In Earth system sciences, it is usually necessary to map data points in their spatial and temporal space (e.g. latitude, longitude and time). Many data formats (e.g. `zarr` or `netCDF`) allow data to be stored together with information about the dimensions and coordinates. Xarray provides two fundamental data structures to work with these data formats: DataArrays and Datasets. In the following image you can see a visual example of these structures ([source](https://docs.xarray.dev/en/stable/user-guide/data-structures.html)): 

![](https://docs.xarray.dev/en/stable/_images/dataset-diagram.png)

- A `DataArray` contains a single multi-dimensional variable and its coordinates
- A `Dataset` holds multiple variables and (potentially) share the same coordinates.

[`xcube`](https://xcube.readthedocs.io/en) is a frontend to guarantee fast and easy data access. It is part of the DeepESDL ecosystem and provides a wide range of useful functionalities.

The DeepESDL project is ongoing and **Here write about the timeline**

For the environment it is only necessary to load the following packages:

In [None]:
import xcube
from xcube.core.store import new_data_store
from xcube.webapi.viewer import Viewer

## Loading Datasets

The Data is part of the DeepESDL platform and thus no downloads need to be done. The following datasets are available as part of the public datastore of the platform. They are the backbone of the science cases of the DeepESDL Project. 

- Earth System Data Cube
- Black Sea Cube
- Land Cover Cube
- Ocean Cube
- SMOS freeze/thaw Cube
- Polar Cube
- Permafrost Cube

Other data access possibilities including registration-aware ones can be used as well. Then you use a different datastore. The following plugins are available:

- [Copernicus Marine Data Store](https://data.marine.copernicus.eu/products)
- [ESA Climate Change Initiative](https://climate.esa.int/en/esa-climate/esa-cci/)
- [Sentinel Hub cloud](https://www.sentinel-hub.com/)
- [Copernicus Climate Change Service](https://cds.climate.copernicus.eu/)

In [None]:
# setting up the datastore
store = new_data_store("s3", 
                       root="deep-esdl-public", 
                       storage_options=dict(anon=True))
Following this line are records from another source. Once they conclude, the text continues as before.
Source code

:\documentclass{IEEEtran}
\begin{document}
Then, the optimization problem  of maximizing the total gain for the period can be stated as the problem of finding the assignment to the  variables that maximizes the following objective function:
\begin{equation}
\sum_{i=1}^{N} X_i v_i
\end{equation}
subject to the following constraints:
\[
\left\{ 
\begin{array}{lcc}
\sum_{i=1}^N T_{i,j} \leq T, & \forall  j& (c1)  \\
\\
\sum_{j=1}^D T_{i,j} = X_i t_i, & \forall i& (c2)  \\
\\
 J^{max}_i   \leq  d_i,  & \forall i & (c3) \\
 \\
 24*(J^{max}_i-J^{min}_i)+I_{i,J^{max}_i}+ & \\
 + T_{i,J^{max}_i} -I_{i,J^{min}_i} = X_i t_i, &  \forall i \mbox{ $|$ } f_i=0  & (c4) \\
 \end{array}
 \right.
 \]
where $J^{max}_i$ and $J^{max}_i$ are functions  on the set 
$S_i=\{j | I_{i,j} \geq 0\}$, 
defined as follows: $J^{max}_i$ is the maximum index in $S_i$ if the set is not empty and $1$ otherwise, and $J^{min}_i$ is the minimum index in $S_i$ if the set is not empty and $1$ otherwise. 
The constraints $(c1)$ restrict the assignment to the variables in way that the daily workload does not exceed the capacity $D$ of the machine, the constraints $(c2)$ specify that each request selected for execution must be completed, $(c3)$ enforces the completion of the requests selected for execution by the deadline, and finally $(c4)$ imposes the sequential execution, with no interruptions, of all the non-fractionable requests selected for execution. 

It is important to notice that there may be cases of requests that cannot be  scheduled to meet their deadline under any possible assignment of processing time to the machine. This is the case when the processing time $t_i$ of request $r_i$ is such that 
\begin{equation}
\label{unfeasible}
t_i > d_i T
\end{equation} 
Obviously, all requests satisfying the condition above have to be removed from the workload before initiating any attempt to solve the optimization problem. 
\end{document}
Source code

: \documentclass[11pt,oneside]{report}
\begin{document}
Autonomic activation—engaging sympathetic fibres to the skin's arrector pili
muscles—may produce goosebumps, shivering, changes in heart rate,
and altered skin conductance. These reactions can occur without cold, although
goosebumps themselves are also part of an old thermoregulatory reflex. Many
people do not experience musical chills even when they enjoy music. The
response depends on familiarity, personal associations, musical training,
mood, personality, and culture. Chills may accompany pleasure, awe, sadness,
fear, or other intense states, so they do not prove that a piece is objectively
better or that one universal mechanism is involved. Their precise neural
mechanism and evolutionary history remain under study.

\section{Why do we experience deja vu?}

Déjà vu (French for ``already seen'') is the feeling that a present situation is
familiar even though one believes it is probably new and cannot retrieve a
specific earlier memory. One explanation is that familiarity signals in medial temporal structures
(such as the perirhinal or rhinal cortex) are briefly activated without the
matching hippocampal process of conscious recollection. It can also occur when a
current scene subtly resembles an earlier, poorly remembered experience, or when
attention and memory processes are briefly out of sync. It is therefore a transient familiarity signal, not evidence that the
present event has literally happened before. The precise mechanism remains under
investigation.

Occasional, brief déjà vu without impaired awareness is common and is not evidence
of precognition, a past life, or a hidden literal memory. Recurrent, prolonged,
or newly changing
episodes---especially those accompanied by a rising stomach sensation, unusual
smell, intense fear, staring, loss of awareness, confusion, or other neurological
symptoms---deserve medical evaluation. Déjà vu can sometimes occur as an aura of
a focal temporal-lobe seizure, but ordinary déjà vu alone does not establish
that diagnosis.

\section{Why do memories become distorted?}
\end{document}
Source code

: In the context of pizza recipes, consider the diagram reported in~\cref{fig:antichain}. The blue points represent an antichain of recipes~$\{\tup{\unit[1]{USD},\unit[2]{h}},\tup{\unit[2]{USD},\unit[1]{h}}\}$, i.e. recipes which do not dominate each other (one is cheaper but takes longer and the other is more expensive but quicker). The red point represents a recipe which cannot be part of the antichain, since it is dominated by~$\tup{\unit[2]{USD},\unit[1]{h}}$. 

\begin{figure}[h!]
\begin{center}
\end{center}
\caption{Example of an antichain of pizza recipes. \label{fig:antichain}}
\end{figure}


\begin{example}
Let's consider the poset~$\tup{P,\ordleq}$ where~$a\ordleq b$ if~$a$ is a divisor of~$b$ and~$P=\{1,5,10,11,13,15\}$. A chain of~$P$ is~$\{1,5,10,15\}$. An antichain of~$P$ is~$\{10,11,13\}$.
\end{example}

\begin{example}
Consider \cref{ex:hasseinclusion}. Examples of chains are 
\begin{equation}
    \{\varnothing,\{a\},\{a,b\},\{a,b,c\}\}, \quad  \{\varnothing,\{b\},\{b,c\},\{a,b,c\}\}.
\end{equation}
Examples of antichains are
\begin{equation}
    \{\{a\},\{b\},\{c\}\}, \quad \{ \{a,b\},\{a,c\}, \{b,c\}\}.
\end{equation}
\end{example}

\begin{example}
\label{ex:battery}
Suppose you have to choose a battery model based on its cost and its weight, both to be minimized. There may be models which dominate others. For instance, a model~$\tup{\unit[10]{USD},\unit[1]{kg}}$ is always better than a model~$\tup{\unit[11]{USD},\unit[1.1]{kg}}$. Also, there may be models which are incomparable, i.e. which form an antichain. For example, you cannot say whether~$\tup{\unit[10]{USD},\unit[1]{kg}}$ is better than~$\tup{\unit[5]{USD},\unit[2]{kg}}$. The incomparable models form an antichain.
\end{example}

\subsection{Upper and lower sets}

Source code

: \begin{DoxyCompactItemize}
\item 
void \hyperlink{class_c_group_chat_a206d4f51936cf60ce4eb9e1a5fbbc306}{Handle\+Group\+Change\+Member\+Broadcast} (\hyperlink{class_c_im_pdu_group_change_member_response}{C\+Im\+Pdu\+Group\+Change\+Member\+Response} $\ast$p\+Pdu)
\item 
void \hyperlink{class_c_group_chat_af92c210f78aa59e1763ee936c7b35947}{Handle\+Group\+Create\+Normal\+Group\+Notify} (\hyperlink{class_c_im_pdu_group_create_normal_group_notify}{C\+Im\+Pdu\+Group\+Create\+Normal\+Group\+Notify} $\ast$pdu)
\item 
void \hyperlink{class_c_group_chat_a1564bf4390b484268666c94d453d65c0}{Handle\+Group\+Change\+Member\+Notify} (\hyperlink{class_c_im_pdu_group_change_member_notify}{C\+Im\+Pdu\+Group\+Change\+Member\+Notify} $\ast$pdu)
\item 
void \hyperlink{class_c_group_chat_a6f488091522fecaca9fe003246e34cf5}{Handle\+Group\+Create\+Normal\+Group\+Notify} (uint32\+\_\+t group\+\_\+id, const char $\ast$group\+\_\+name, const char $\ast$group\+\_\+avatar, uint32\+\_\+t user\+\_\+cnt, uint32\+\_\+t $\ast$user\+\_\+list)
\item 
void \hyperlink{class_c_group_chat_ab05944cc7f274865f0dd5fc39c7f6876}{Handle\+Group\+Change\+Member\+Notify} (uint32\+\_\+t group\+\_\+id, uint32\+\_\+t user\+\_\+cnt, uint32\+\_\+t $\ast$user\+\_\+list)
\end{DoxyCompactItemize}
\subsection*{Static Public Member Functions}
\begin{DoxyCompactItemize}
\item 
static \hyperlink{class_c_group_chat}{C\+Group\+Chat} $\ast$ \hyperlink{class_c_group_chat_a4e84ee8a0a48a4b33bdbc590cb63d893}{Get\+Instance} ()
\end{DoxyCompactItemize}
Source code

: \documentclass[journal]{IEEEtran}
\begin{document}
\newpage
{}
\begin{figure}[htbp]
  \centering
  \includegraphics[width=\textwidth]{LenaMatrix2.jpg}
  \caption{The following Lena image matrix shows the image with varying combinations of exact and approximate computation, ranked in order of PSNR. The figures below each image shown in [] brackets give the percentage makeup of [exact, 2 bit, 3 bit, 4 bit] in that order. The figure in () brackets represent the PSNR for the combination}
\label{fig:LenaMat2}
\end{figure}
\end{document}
# list the available datasets in the store
store.list_data_ids()

### Accessing Data

After the setup of the store we will access the data through `xcube` to create a `xarray`. Here we can concentrate on single or multiple variables and also perform *slicing* operations. This means to subset the cube to specific times or spatial parameters.

The output of `xarray` gives the possibility to explore the dataset a bit. In this case just uncomment the line with the variable and ruin the cell.

In [None]:
dataset = store.open_data('esdc-8d-0.25deg-256x128x128-3.0.1.zarr')
dataset

In [None]:
# subsetting for a specific variable
subset_variable = dataset['bare_soil_evaporation']
#subset_variable

In [None]:
# subsetting for a specific time
subset_time = dataset.sel(time=slice('2015-01-01', '2018-12-31'))
#subset_time

In [None]:
# subsetting for a specific area
subset_area = dataset.sel(lat=slice(-4.5, 2), lon=slice(28.5, 35.5))
#subset_area

In [None]:
# combinatiopns are possible
subset = dataset['air_temperature_2m'].sel(
    time = slice('2015-01-01', '2018-12-31'), 
    lat = slice(-4.5, 2), 
    lon = slice(28.5, 35.5)
)
#subset

In [None]:
# sometimes a specific location or time is not covered by the data. Then you probably want the nearest neighbour
subset = dataset['air_temperature_2m'].sel(time='2000-01-01', method='nearest')
#subset

### TODO
You may explore the dataset a bit before you continue. Feel free to access any dataset and any variable just to test the workflow before we continue

In [None]:
# This cell is for you to explore the dataset a bit. 
subset = dataset['air_temperature_2m'].sel(time='2000-01-01', method='nearest')
subset

### Another Example: Open Data portal of the ESA Climate Change Initiative (ESA CCI)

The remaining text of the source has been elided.